Scan the entries that follow and copy out every line containing "结束位置".

** INPUT FOR THIS TASK follows **

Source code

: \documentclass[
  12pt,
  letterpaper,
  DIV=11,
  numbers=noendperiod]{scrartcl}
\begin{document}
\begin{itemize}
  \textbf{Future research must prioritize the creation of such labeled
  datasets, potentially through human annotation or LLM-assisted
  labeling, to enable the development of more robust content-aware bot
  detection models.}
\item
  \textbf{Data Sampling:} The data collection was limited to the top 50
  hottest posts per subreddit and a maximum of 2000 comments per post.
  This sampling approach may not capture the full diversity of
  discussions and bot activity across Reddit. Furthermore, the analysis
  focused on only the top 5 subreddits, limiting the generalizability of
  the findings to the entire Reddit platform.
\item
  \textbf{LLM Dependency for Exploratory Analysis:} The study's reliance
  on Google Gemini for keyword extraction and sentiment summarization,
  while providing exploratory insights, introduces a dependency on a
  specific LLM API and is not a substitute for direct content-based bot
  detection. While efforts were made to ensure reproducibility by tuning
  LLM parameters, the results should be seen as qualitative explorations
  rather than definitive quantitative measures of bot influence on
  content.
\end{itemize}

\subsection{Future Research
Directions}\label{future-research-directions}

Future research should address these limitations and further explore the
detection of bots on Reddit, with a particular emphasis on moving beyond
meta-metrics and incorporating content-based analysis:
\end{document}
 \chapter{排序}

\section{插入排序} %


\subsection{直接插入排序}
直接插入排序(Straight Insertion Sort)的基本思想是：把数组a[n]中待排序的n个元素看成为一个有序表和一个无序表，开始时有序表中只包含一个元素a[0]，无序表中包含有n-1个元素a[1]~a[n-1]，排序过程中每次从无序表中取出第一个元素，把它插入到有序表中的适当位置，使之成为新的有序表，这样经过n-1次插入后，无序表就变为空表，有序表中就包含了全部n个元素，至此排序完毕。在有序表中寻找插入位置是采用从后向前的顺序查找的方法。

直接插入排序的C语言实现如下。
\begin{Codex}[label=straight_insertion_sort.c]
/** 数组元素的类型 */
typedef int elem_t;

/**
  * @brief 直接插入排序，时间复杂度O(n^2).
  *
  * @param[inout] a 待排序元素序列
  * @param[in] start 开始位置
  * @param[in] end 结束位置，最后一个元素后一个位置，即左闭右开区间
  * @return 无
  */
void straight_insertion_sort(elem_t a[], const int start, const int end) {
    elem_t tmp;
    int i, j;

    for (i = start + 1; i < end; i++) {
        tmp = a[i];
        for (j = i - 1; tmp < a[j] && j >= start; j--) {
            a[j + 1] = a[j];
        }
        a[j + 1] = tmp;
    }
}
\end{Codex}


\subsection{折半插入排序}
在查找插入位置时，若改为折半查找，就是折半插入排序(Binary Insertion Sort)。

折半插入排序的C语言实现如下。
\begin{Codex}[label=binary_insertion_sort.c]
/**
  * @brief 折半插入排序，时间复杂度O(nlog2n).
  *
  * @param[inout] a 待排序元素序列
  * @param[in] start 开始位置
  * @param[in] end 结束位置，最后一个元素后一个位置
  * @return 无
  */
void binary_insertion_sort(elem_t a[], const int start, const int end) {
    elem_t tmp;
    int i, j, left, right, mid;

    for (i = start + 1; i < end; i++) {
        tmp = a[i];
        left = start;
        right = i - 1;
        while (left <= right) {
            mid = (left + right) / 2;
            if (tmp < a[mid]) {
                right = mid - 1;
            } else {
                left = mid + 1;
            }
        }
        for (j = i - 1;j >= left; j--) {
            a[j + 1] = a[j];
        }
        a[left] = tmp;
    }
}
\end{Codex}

** End of INPUT FOR THIS TASK **

YOUR SOLUTION:
  * @param[in] end 结束位置，最后一个元素后一个位置，即左闭右开区间
  * @param[in] end 结束位置，最后一个元素后一个位置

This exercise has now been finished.